Ellinghaus stepped forward and asked Kellie Ann for permission to help her to the ambulance.
I know. But it worked. She took his arm, made two unsteady steps, then her legs wobbled. He swept her up, hardly breaking stride, and got her in, stretching her flat on the rolling gurney clamped to one wall. I came up behind with the cooler and discarded bottle, stowed them, and went back for the stool and backpack. One more chore: fill a few plastic zip bags up with a quantity of dirt from her grave. Without it, she’d not be able to rest during the day. The geeks were still working on the why behind that one, too. I dropped the bags into an equipment drawer with the folding shovel and had a last glance at the horrible place. I hoped she wouldn’t remember it.
My partner had buckled her in under a blanket and gone through to the cab of the bus.
“You going to change?” I asked.
“Is it necessary?” He really liked his black suit; the look had proved to be disarming and distracting to Kellie Ann, as intended.
We’d be going the speed limit, and medical transport vehicles drove all hours, day and night, so there’d be no reason for a cop to bother with us. Sure, Ellinghaus could hypnotize us out of a situation, but why take chances? We could not be caught with a missing person. “I think you should. If we get pulled over…”
“I see your point. One moment.”
While he went outside to trade the hat, black coat, and tie, for a white shirt to match mine, I swabbed Kellie Ann’s face with a damp wipe and told her to relax, we were taking her to a doctor.

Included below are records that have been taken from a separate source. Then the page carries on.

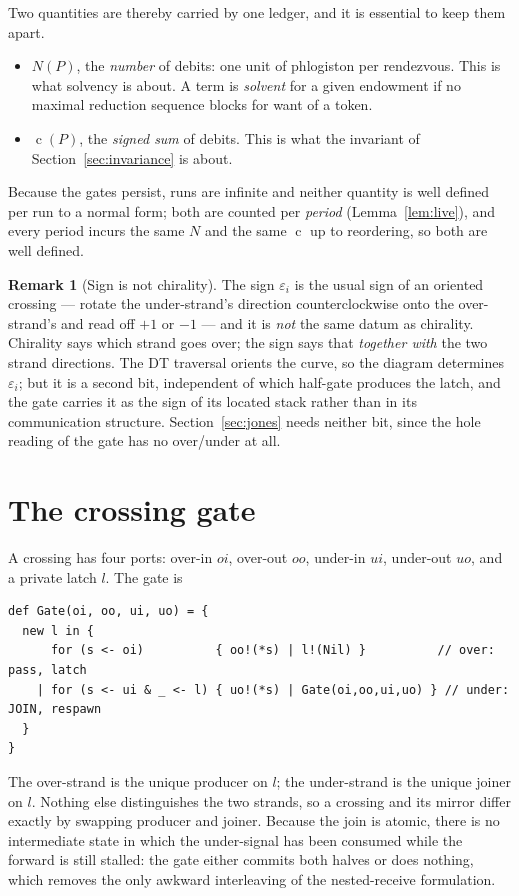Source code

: \documentclass[11pt]{article}
\theoremstyle{definition}
\newtheorem{remark}{Remark}
\newcommand{\cost}{\operatorname{c}}
\begin{document}
Two quantities are thereby carried by one ledger, and it is essential to keep them
apart.
\begin{itemize}[nosep,leftmargin=1.6em]
\item $N(P)$, the \emph{number} of debits: one unit of phlogiston per rendezvous.
  This is what solvency is about. A term is \emph{solvent} for a given endowment
  if no maximal reduction sequence blocks for want of a token.
\item $\cost(P)$, the \emph{signed sum} of debits. This is what the invariant of
  Section~\ref{sec:invariance} is about.
\end{itemize}
Because the gates persist, runs are infinite and neither quantity is
well defined per run to a normal form; both are counted per \emph{period}
(Lemma~\ref{lem:live}), and every period incurs the same $N$ and the same
$\cost$ up to reordering, so both are well defined.

\begin{remark}[Sign is not chirality]\label{rem:sign}
The sign $\varepsilon_i$ is the usual sign of an oriented crossing --- rotate the
under-strand's direction counterclockwise onto the over-strand's and read off
$+1$ or $-1$ --- and it is \emph{not} the same datum as chirality. Chirality says
which strand goes over; the sign says that \emph{together with} the two strand
directions. The DT traversal orients the curve, so the diagram determines
$\varepsilon_i$; but it is a second bit, independent of which half-gate produces
the latch, and the gate carries it as the sign of its located stack rather than in
its communication structure. Section~\ref{sec:jones} needs neither bit, since the
hole reading of the gate has no over/under at all.
\end{remark}

\section{The crossing gate}\label{sec:gate}

A crossing has four ports: over-in $oi$, over-out $oo$, under-in $ui$, under-out
$uo$, and a private latch $l$. The gate is
\begin{lstlisting}
def Gate(oi, oo, ui, uo) = {
  new l in {
      for (s <- oi)          { oo!(*s) | l!(Nil) }          // over: pass, latch
    | for (s <- ui & _ <- l) { uo!(*s) | Gate(oi,oo,ui,uo) } // under: JOIN, respawn
  }
}
\end{lstlisting}
The over-strand is the unique producer on $l$; the under-strand is the unique
joiner on $l$. Nothing else distinguishes the two strands, so a crossing and its
mirror differ exactly by swapping producer and joiner. Because the join is atomic,
there is no intermediate state in which the under-signal has been consumed while
the forward is still stalled: the gate either commits both halves or does nothing,
which removes the only awkward interleaving of the nested-receive formulation.
\end{document}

“But I feel fine,” she said dreamily.
With the drugs dissolved in that bottle of blood, she’d be feeling just wonderful for hours to come. It’s better this way. Really. Maybe she’d have been calm enough to cooperate and come willingly, but if not, then even Ellinghaus wouldn’t have been able to hold her for long. She’d vanished once to escape her grave and could do so again by accident. Not a good idea when you’re booming down the road at sixty-five.
I couldn’t raise a holding spell inside the ambulance, so a strong cocktail with lots of Xanax in it would keep her happy and her body solid until specialists could take charge. They’d treat her the same as any rape victim. Hopefully she’d be able to adjust to her new life.
If she was allowed to live it.
The simple solution, the one that didn’t bear thinking about, was to disappear her.